**EXERCISE:**
Scan the material below for the string "alcune". Report every line that has it.

**DATA FOR THIS TASK:**
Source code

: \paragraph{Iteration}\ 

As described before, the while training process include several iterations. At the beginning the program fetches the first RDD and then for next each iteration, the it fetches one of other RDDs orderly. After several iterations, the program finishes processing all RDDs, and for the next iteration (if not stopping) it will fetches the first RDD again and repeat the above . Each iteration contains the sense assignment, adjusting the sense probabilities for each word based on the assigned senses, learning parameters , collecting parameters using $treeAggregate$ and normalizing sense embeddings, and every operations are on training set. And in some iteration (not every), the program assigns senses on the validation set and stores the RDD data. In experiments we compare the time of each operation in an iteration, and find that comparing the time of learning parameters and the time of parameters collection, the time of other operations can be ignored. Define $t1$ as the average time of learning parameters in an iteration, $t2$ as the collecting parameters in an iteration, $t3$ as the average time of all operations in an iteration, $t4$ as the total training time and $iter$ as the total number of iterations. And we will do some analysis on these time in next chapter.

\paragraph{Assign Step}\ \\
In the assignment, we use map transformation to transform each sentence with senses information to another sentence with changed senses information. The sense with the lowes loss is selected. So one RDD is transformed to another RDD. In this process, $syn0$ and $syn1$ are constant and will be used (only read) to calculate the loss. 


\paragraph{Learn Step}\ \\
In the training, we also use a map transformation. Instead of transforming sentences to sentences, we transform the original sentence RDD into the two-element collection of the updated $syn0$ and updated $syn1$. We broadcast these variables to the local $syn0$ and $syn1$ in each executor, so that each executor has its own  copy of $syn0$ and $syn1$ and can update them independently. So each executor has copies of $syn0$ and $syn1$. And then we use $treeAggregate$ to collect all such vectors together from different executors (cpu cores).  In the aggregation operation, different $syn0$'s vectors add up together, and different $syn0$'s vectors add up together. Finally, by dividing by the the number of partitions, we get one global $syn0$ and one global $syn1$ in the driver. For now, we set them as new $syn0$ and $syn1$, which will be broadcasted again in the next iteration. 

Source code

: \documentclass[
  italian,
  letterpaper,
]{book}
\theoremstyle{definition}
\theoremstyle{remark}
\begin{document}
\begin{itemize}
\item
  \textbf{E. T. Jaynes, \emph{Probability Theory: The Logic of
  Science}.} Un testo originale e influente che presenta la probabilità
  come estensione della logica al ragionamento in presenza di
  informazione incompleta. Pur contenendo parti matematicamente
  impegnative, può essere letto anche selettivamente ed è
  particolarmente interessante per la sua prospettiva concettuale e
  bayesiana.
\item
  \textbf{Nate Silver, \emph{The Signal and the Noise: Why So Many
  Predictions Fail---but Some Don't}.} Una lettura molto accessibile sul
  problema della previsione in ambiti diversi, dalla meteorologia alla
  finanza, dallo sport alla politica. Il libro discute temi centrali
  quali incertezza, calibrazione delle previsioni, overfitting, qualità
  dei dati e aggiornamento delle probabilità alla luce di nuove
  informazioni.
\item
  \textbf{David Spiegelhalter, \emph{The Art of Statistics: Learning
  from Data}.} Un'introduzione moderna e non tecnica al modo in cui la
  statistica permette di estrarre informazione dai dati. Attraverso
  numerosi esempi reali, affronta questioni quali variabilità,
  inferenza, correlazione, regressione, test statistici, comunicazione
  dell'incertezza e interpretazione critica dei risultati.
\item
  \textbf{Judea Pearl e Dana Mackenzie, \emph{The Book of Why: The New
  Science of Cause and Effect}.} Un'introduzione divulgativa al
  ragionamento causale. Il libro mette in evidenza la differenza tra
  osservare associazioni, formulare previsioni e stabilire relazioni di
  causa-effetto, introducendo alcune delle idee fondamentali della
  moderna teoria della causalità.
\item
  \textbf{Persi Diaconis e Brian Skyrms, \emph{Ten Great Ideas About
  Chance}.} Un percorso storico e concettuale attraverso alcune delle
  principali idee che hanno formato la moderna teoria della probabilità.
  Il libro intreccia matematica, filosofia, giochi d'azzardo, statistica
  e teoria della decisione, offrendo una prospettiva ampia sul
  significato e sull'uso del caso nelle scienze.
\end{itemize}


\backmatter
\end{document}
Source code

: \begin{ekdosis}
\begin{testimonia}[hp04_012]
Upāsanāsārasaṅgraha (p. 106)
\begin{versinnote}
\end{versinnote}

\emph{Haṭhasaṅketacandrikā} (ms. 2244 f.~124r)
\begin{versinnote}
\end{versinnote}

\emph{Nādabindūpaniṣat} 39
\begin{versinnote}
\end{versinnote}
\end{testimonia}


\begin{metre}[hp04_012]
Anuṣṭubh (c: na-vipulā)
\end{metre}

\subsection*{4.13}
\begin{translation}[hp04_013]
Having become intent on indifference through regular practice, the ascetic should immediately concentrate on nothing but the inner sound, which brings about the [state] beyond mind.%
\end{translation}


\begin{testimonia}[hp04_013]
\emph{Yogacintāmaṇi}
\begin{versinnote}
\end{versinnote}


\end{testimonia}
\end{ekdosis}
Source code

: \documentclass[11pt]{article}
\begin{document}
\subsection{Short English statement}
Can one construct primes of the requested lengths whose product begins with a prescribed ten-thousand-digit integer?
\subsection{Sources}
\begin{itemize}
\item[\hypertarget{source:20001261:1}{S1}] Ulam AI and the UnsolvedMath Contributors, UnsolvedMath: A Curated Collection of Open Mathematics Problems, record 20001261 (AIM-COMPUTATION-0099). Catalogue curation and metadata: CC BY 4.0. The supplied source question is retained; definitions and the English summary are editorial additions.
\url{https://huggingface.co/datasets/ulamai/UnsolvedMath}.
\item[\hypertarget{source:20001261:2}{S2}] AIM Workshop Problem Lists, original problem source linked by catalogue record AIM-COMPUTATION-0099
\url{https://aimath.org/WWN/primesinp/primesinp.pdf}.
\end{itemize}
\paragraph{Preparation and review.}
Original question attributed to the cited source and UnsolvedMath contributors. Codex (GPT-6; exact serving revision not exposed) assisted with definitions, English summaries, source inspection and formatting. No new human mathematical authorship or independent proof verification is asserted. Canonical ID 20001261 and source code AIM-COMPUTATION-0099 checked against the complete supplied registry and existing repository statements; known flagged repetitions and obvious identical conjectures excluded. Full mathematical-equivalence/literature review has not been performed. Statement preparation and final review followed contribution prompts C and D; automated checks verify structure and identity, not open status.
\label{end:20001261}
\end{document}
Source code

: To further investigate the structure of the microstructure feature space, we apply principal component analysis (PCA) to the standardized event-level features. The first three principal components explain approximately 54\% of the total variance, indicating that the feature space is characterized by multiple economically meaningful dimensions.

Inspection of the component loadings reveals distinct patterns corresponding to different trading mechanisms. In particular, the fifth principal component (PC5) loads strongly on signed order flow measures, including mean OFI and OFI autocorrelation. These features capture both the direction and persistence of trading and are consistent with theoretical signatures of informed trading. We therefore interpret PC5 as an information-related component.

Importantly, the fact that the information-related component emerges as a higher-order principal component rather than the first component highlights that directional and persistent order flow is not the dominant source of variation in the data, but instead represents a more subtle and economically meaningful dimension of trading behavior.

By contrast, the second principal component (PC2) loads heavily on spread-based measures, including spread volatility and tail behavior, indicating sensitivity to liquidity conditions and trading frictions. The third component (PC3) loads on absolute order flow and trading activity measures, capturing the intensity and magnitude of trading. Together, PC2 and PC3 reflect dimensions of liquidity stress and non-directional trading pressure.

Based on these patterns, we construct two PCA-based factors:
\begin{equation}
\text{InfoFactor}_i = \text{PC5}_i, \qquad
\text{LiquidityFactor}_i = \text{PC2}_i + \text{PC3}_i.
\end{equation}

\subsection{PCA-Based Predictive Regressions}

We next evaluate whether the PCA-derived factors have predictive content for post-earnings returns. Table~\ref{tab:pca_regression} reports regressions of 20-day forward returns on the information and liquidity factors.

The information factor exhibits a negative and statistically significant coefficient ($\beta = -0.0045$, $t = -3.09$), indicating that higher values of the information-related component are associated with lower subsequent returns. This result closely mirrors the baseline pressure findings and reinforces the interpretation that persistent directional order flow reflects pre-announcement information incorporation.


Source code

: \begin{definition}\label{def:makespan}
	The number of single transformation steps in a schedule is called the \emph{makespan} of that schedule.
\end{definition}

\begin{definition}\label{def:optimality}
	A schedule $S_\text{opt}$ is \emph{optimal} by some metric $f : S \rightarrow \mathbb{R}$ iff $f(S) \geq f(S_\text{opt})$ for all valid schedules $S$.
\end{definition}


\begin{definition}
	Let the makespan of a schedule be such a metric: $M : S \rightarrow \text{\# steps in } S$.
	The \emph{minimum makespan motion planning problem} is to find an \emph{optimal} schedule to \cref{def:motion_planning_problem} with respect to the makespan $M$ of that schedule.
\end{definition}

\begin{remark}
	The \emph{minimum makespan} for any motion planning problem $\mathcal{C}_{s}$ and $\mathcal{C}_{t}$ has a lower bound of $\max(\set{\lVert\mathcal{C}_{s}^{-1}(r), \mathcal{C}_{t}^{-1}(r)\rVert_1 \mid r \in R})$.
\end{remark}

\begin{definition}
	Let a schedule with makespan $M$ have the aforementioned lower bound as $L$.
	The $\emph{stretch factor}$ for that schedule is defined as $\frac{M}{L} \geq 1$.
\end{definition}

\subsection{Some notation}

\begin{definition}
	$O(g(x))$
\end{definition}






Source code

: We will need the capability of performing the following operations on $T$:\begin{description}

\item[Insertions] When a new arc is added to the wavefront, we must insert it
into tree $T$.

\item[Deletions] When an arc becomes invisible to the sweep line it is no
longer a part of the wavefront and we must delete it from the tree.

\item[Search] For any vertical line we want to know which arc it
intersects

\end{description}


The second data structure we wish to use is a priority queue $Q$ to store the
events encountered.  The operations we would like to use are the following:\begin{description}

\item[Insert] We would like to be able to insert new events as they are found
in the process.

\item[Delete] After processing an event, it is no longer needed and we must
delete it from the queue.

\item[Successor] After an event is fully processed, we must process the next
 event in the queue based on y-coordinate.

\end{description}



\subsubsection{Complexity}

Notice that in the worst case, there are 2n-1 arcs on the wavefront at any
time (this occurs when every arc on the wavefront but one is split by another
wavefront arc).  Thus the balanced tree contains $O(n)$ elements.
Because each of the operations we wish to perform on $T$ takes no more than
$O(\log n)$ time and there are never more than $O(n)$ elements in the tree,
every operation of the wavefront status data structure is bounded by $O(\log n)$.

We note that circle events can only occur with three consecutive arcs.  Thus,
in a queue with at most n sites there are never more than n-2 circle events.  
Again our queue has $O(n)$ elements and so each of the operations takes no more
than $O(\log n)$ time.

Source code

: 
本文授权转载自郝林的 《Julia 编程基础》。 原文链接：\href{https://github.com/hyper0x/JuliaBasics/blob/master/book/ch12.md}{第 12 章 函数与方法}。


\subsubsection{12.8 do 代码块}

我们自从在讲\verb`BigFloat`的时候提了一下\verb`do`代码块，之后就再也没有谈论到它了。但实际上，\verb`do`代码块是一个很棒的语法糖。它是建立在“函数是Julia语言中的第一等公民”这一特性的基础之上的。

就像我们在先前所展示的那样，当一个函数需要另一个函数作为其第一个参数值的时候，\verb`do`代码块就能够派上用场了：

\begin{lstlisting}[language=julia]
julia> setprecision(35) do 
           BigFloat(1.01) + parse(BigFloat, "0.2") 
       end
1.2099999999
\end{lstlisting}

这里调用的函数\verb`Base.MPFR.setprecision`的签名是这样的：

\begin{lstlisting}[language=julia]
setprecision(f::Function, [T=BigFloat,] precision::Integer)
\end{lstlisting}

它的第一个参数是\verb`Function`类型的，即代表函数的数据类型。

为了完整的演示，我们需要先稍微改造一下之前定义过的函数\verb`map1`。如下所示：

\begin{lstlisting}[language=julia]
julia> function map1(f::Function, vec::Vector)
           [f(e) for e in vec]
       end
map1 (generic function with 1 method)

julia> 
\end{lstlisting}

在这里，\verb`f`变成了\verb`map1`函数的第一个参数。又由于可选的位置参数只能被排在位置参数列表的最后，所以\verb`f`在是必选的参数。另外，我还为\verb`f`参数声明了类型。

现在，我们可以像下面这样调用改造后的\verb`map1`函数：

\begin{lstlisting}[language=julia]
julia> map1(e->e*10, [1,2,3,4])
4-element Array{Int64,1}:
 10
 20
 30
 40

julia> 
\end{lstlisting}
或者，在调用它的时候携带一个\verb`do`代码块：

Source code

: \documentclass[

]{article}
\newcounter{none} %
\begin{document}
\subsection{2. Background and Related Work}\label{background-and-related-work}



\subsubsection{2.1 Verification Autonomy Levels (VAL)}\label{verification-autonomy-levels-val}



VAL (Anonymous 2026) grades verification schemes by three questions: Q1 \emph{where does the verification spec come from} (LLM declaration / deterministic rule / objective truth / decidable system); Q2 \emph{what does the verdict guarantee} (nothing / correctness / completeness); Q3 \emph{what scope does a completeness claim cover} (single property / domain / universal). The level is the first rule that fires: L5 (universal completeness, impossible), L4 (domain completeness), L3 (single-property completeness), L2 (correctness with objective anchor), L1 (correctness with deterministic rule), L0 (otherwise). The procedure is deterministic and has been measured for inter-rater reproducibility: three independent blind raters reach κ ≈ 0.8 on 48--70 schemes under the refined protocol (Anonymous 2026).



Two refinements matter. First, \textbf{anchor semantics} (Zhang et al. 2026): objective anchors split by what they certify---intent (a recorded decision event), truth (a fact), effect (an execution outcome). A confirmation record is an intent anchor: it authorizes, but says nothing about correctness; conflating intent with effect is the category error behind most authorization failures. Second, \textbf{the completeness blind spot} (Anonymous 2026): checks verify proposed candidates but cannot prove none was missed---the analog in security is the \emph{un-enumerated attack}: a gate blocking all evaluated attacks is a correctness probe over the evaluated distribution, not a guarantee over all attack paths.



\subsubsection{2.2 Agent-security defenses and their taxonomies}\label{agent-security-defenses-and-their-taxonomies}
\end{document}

**ANSWER TO THIS EXERCISE:**
  causa-effetto, introducendo alcune delle idee fondamentali della
  Chance}.} Un percorso storico e concettuale attraverso alcune delle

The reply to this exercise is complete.